Men’s Health Month serves as a reminder to get yourself checked, get tested and to make small changes to live a healthier lifestyle that help to prevent health-related issues.

The Silent Health Crisis

In 1920, the life expectancy gender gap between men and women was only one year, with females living longer. By 2017, men had been dying approximately five years sooner than women. Men have a higher death rate for most leading causes of death, including heart disease, cancer, diabetes and more.

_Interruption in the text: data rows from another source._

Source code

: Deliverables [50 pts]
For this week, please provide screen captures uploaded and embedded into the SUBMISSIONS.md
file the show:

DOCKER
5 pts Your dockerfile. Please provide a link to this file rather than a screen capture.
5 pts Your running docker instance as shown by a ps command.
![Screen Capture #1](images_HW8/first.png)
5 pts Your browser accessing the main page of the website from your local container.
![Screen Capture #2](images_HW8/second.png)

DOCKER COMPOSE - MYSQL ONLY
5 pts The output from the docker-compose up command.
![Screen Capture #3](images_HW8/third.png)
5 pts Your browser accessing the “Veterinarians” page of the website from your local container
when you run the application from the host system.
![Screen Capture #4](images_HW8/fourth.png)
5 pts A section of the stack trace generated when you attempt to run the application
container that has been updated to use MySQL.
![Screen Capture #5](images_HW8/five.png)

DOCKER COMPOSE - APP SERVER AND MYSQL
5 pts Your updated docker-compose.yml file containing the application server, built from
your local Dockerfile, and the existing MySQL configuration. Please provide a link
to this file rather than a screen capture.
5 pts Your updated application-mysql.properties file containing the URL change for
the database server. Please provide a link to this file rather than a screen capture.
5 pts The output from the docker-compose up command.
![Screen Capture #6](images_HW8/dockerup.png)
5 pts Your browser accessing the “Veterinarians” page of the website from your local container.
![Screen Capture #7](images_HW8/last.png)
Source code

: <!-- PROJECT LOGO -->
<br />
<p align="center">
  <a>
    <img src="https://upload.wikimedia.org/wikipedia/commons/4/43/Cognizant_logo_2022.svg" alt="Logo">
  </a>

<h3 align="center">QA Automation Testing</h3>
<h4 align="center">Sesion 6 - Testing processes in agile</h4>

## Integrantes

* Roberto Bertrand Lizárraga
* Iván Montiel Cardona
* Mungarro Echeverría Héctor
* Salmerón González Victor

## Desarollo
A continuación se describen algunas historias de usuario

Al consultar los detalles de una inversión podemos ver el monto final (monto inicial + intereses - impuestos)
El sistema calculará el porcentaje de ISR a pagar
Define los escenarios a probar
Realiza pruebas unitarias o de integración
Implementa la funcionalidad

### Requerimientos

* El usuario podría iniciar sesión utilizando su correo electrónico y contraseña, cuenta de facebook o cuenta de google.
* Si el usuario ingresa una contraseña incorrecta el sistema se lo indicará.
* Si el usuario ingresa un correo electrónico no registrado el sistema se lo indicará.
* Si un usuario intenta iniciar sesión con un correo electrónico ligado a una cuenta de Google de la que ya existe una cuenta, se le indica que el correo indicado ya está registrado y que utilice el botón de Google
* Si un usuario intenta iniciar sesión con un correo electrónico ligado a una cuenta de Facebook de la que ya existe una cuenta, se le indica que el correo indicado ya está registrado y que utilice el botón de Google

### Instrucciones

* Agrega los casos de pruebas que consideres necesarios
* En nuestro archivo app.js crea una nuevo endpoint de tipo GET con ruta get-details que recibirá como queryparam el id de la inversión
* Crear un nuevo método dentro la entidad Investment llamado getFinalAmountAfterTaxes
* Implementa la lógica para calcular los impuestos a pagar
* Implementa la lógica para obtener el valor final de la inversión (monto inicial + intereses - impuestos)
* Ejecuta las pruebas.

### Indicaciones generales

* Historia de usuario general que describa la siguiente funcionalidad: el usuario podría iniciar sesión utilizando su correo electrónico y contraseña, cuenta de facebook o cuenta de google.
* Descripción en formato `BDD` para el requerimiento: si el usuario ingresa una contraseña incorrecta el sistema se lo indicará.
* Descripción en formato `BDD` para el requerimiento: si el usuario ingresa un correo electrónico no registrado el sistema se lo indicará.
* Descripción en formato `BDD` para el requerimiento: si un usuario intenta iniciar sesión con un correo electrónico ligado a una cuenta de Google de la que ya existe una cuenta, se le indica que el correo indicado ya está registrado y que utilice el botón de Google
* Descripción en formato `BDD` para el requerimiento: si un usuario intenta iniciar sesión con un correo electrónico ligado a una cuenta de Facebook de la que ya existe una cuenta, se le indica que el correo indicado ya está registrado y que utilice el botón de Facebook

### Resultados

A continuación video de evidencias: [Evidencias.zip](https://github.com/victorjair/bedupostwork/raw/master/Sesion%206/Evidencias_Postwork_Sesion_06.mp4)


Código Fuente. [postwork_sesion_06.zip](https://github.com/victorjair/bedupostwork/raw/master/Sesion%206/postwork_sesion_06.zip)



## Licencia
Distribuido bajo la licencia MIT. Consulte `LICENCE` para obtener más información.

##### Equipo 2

Suicide affects more men than women, read more here. Generally, men are employed in jobs that can be high risk to their health and well-being when things go wrong, such as mining and construction.  These factors contribute heavily to men having a shorter life expectancy.

Small Changes Can Help

Men’s Health Month serves as a reminder to book your medical check-ups, seek help and to make small lifestyle changes that improve bodies for the better. “Just like taking the car in for an oil change or a service, men also need to take themselves to the doctor’s office to make sure everything is running smoothly,” says David Gremillion of the Men’s Health Network.

Eating healthier and exercising regularly have also been shown to significantly reduce the chance of developing lifestyle diseases and stress. For more information on hacks to reduce salt intake, read here and for healthy vegetable recipes click here.

Our #MedshieldMovement Resource Hub is filled with information to help you lead a healthier lifestyle. However, we always recommend consulting a healthcare professional for check-ups and medical advice.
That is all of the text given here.